I recently secured the wireless network and that could be the issue, but it seems strange that it happens on startup some (but not all) of the time.


----------



## CCOVICH (15 Jan 2007)

In an attempt to get to the bottom of things, I reset both the DSL modem and wireless router, but then the feckin' service went down!


----------



## Rudolph (15 Jan 2007)

I have had exactly the same problem with UTV. First occurred last Thursday but has also occurred on Saturday and Sunday. Each time I've got on to UTV technical support and each time they've basically got me to reset the router. Very frustrating-one minute the broadband is working perfectly the next minute you get the 'page failed' message when you try to access a particular website. Strangely though all the router lights that should be on are on even when the system is down.


----------



## oysterman (15 Jan 2007)

This a recurrent problem I've had with UTV for a couple of years. If I wasn't such a technical incompetent I'd change provider.
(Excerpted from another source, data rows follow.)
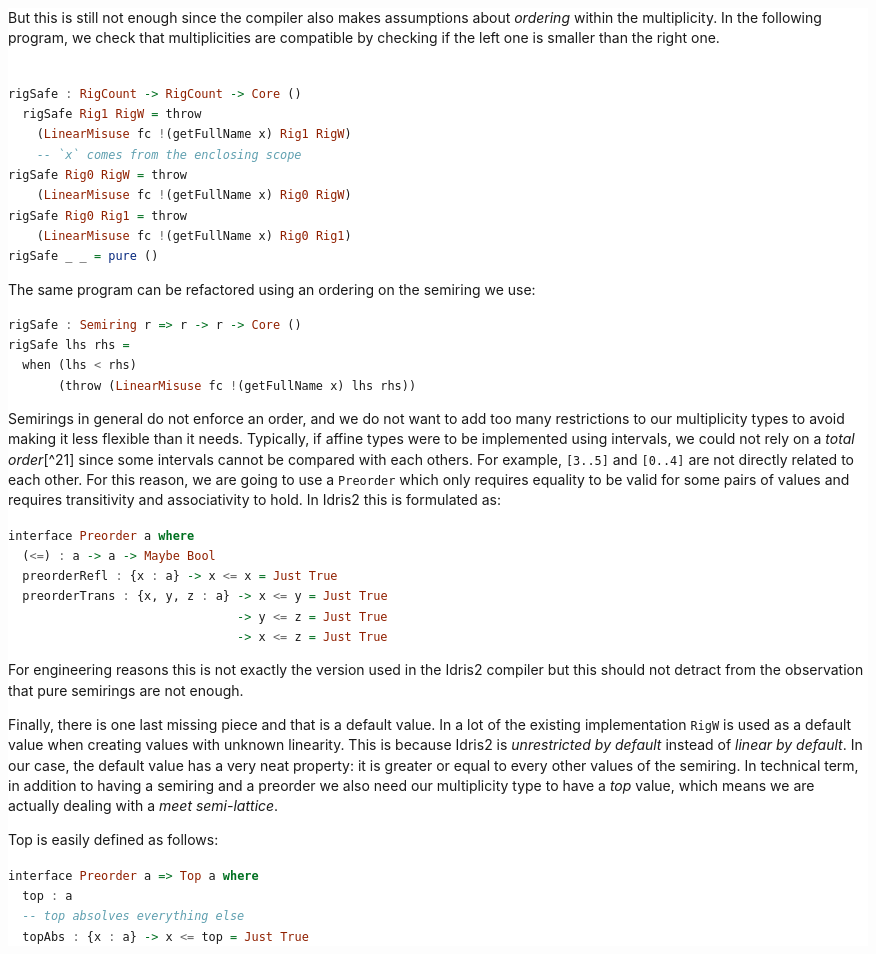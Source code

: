 But this is still not enough since the compiler also makes assumptions about _ordering_ within the multiplicity. In the following program, we check that multiplicities are compatible by checking if the left one is smaller than the right one.

```haskell

rigSafe : RigCount -> RigCount -> Core ()
  rigSafe Rig1 RigW = throw 
    (LinearMisuse fc !(getFullName x) Rig1 RigW)
    -- `x` comes from the enclosing scope
rigSafe Rig0 RigW = throw
    (LinearMisuse fc !(getFullName x) Rig0 RigW)
rigSafe Rig0 Rig1 = throw 
    (LinearMisuse fc !(getFullName x) Rig0 Rig1)
rigSafe _ _ = pure ()
```

The same program can be refactored using an ordering on the semiring we use:

```haskell
rigSafe : Semiring r => r -> r -> Core ()
rigSafe lhs rhs = 
  when (lhs < rhs)
       (throw (LinearMisuse fc !(getFullName x) lhs rhs))
```

Semirings in general do not enforce an order, and we do not want to add too many restrictions to our multiplicity types to avoid making it less flexible than it needs. Typically, if affine types were to be implemented using intervals, we could not rely on a _total order_[^21] since some intervals cannot be compared with each others. For example, `[3..5]` and `[0..4]` are not directly related to each other. For this reason, we are going to use a `Preorder` which only requires equality to be valid for some pairs of values and requires transitivity and associativity to hold. In Idris2 this is formulated as:

```haskell
interface Preorder a where
  (<=) : a -> a -> Maybe Bool
  preorderRefl : {x : a} -> x <= x = Just True
  preorderTrans : {x, y, z : a} -> x <= y = Just True 
                                -> y <= z = Just True 
                                -> x <= z = Just True
```

For engineering reasons this is not exactly the version used in the Idris2 compiler but this should not detract from the observation that pure semirings are not enough.

Finally, there is one last missing piece and that is a default value. In a lot of the existing implementation `RigW` is used as a default value when creating values with unknown linearity. This is because Idris2 is _unrestricted by default_ instead of _linear by default_. In our case, the default value has a very neat property: it is greater or equal to every other values of the semiring. In technical term, in addition to having a semiring and a preorder we also need our multiplicity type to have a _top_ value, which means we are actually dealing with a _meet semi-lattice_.

Top is easily defined as follows:

```haskell
interface Preorder a => Top a where
  top : a
  -- top absolves everything else
  topAbs : {x : a} -> x <= top = Just True
```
I had a new version of it last night - I could send and receive mail via OE but couldn't get on to the web.....wouldn't have thought this was possible but it was the case for a number of hours.


----------



## CCOVICH (15 Jan 2007)

Rudolph said:


> I have had exactly the same problem with UTV. First occurred last Thursday but has also occurred on Saturday and Sunday. Each time I've got on to UTV technical support and each time they've basically got me to reset the router. Very frustrating-one minute the broadband is working perfectly the next minute you get the 'page failed' message when you try to access a particular website. Strangely though all the router lights that should be on are on even when the system is down.


 
Yes, yes, yes-I have noticed the same ('the lights are on but there's nobody home').  I haven't bothered calling UTV because I am using my own wireless router (but I am using their modem) and so expect to be rebuffed with 'we don't support that router'.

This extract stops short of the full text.